*Problem details:* What are the lines from the top of the entries through the one with "## Kreiranje blagajne"? Write them out exactly, with no pictures.

*Stored data entries:*
--*--

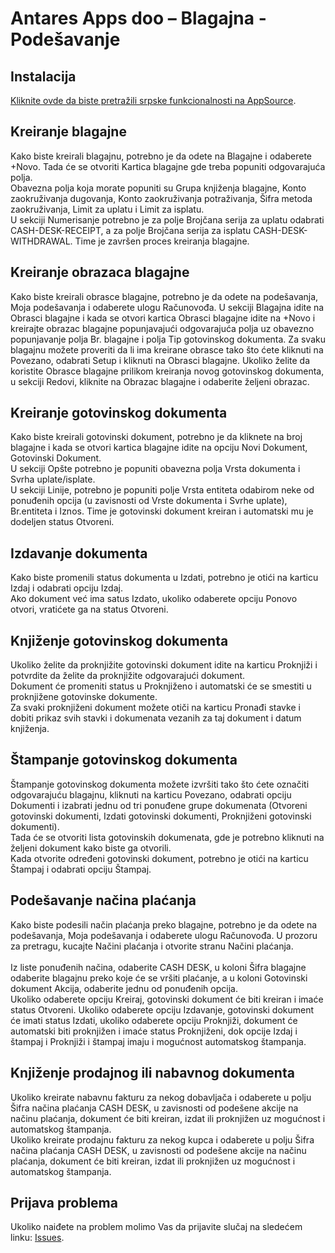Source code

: # Antares Apps doo – Blagajna - Podešavanje

## Instalacija
[Kliknite ovde da biste pretražili srpske funkcionalnosti na AppSource](https://appsource.microsoft.com/en-us/product/dynamics-365-business-central/PUBID.antaresapps1634735406093%7CAID.serbianfunctionalities%7CPAPPID.92da857b-0491-42d8-9333-e69b77e879af).

## Kreiranje blagajne
Kako biste kreirali blagajnu, potrebno je da odete na Blagajne i odaberete +Novo. Tada će se otvoriti Kartica blagajne gde treba popuniti odgovarajuća polja.<br/> Obavezna polja koja morate popuniti su Grupa knjiženja blagajne, Konto zaokruživanja dugovanja, Konto zaokruživanja potraživanja, Šifra metoda zaokruživanja, Limit za uplatu i Limit za isplatu. <br/>
U sekciji Numerisanje potrebno je za polje Brojčana serija za uplatu odabrati CASH-DESK-RECEIPT, a za polje Brojčana serija za isplatu CASH-DESK-WITHDRAWAL. Time je završen proces kreiranja blagajne.

## Kreiranje obrazaca blagajne
Kako biste kreirali obrasce blagajne, potrebno je da odete na podešavanja, Moja podešavanja i odaberete ulogu Računovođa. U sekciji Blagajna idite na Obrasci blagajne i kada se otvori kartica Obrasci blagajne idite na +Novo i kreirajte obrazac blagajne popunjavajući odgovarajuća polja uz obavezno popunjavanje polja Br. blagajne i polja Tip gotovinskog dokumenta. Za svaku blagajnu možete proveriti da li ima kreirane obrasce tako što ćete kliknuti na Povezano, odabrati Setup i kliknuti na Obrasci blagajne. Ukoliko želite da koristite Obrasce blagajne prilikom kreiranja novog gotovinskog dokumenta, u sekciji Redovi, kliknite na Obrazac blagajne i odaberite željeni obrazac. 

## Kreiranje gotovinskog dokumenta
Kako biste kreirali gotovinski dokument, potrebno je da kliknete na broj blagajne i kada se otvori kartica blagajne idite na opciju Novi Dokument, Gotovinski Dokument.<br/>
U sekciji Opšte potrebno je popuniti obavezna polja Vrsta dokumenta i Svrha uplate/isplate.<br/>
U sekciji Linije, potrebno je popuniti polje Vrsta entiteta odabirom neke od ponuđenih opcija (u zavisnosti od Vrste dokumenta i Svrhe uplate), Br.entiteta i Iznos. Time je gotovinski dokument kreiran i automatski mu je dodeljen status Otvoreni.

## Izdavanje dokumenta
Kako biste promenili status dokumenta u Izdati, potrebno je otići na karticu Izdaj i odabrati opciju Izdaj.<br/>
Ako dokument već ima satus Izdato, ukoliko odaberete opciju Ponovo otvori, vratićete ga na status Otvoreni. 

## Knjiženje gotovinskog dokumenta
Ukoliko želite da proknjižite gotovinski dokument idite na karticu Proknjiži i potvrdite da želite da proknjižite odgovarajući dokument.<br/> 
Dokument će promeniti status u Proknjiženo i automatski će se smestiti u proknjižene gotovinske dokumente.<br/>
Za svaki proknjiženi dokument možete otiči na karticu Pronađi stavke i dobiti prikaz svih stavki i dokumenata vezanih za taj dokument i datum knjiženja.

## Štampanje gotovinskog dokumenta
Štampanje gotovinskog dokumenta možete izvršiti tako što ćete označiti odgovarajuću blagajnu, kliknuti na karticu Povezano, odabrati opciju Dokumenti i izabrati jednu od tri ponuđene grupe dokumenata (Otvoreni gotovinski dokumenti, Izdati gotovinski dokumenti, Proknjiženi gotovinski dokumenti).<br/> 
Tada će se otvoriti lista gotovinskih dokumenata, gde je potrebno kliknuti na željeni dokument kako biste ga otvorili.<br/> 
Kada otvorite određeni gotovinski dokument, potrebno je otići na karticu Štampaj i odabrati opciju Štampaj.

## Podešavanje načina plaćanja
Kako biste podesili način plaćanja preko blagajne, potrebno je da odete na podešavanja, Moja podešavanja i odaberete ulogu Računovođa. U prozoru za pretragu, kucajte Načini plaćanja i otvorite stranu Načini plaćanja.<br/>  
Iz liste ponuđenih načina, odaberite CASH DESK, u koloni Šifra blagajne odaberite blagajnu preko koje će se vršiti plaćanje, a u koloni Gotovinski dokument Akcija, odaberite jednu od ponuđenih opcija.<br/> 
Ukoliko odaberete opciju Kreiraj, gotovinski dokument će biti kreiran i imaće status Otvoreni. Ukoliko odaberete opciju Izdavanje, gotovinski dokument će imati status Izdati, ukoliko odaberete opciju Proknjiži, dokument će automatski biti proknjižen i imaće status Proknjiženi, dok opcije Izdaj i štampaj i Proknjiži i štampaj imaju i mogućnost automatskog štampanja.

## Knjiženje prodajnog ili nabavnog dokumenta
Ukoliko kreirate nabavnu fakturu za nekog dobavljača i odaberete u polju Šifra načina plaćanja CASH DESK, u zavisnosti od podešene akcije na načinu plaćanja, dokument će biti kreiran, izdat ili proknjižen uz mogućnost i automatskog štampanja.<br/> 
Ukoliko kreirate prodajnu fakturu za nekog kupca i odaberete u polju  Šifra načina plaćanja CASH DESK, u zavisnosti od podešene akcije na načinu plaćanja, dokument će biti kreiran, izdat ili proknjižen uz mogućnost i automatskog štampanja. 

## Prijava problema
Ukoliko naiđete na problem molimo Vas da prijavite slučaj na sledećem linku:
[Issues](https://github.com/AntaresAppsDoo/Wiki/issues).
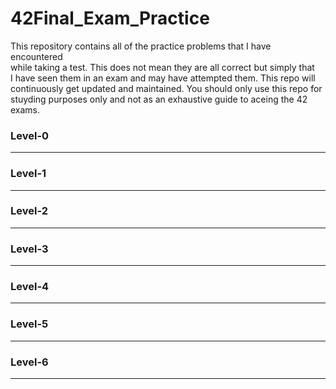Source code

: # 42Final_Exam_Practice  
This repository contains all of the practice problems that I have encountered  
while taking a test.  This does not mean they are all correct but simply that  
I have seen them in an exam and may have attempted them.  This repo will  
continuously get updated and maintained.  You should only use this repo for  
stuyding purposes only and not as an exhaustive guide to aceing the 42 exams.  

### Level-0
----------------------------------------------------------------------------  
### Level-1
----------------------------------------------------------------------------  
### Level-2
----------------------------------------------------------------------------  
### Level-3
----------------------------------------------------------------------------  
### Level-4
----------------------------------------------------------------------------  
### Level-5
----------------------------------------------------------------------------  
### Level-6
----------------------------------------------------------------------------
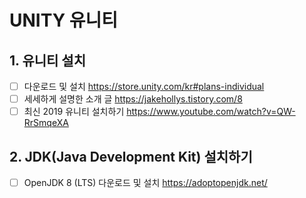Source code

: # UNITY 유니티

## 1. 유니티 설치

- [ ] 다운로드 및 설치 https://store.unity.com/kr#plans-individual 
- [ ] 세세하게 설명한 소개 글 https://jakehollys.tistory.com/8
- [ ] 최신 2019 유니티 설치하기 https://www.youtube.com/watch?v=QW-RrSmqeXA

## 2. JDK(Java Development Kit) 설치하기

- [ ] OpenJDK 8 (LTS) 다운로드 및 설치 https://adoptopenjdk.net/

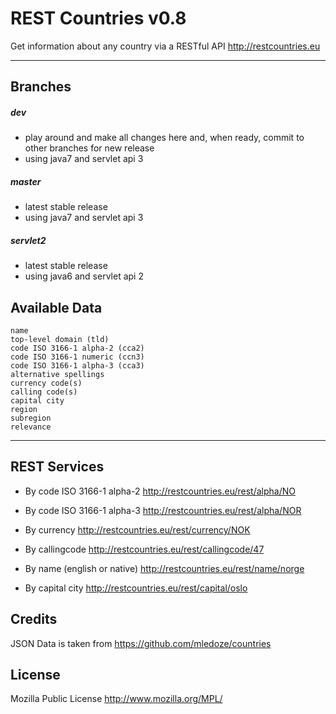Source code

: REST Countries v0.8
=====================

Get information about any country via a RESTful API http://restcountries.eu

----------

Branches
---------
##### dev
* play around and make all changes here and, when ready, commit to other branches for new release
* using java7 and servlet api 3

##### master
* latest stable release
* using java7 and servlet api 3

##### servlet2
* latest stable release
* using java6 and servlet api 2

Available Data
---------

    name
    top-level domain (tld)
    code ISO 3166-1 alpha-2 (cca2)
    code ISO 3166-1 numeric (ccn3)
    code ISO 3166-1 alpha-3 (cca3)
    alternative spellings
    currency code(s)
    calling code(s)
    capital city
    region
    subregion
    relevance
----------

REST Services
---------
- By code ISO 3166-1 alpha-2 http://restcountries.eu/rest/alpha/NO

- By code ISO 3166-1 alpha-3 http://restcountries.eu/rest/alpha/NOR

- By currency http://restcountries.eu/rest/currency/NOK

- By callingcode http://restcountries.eu/rest/callingcode/47

- By name (english or native) http://restcountries.eu/rest/name/norge

- By capital city http://restcountries.eu/rest/capital/oslo

Credits
---------
JSON Data is taken from https://github.com/mledoze/countries

License
---------
Mozilla Public License http://www.mozilla.org/MPL/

--*--

*Solution:*
Source code

: # Antares Apps doo – Blagajna - Podešavanje

## Instalacija
[Kliknite ovde da biste pretražili srpske funkcionalnosti na AppSource](https://appsource.microsoft.com/en-us/product/dynamics-365-business-central/PUBID.antaresapps1634735406093%7CAID.serbianfunctionalities%7CPAPPID.92da857b-0491-42d8-9333-e69b77e879af).

## Kreiranje blagajne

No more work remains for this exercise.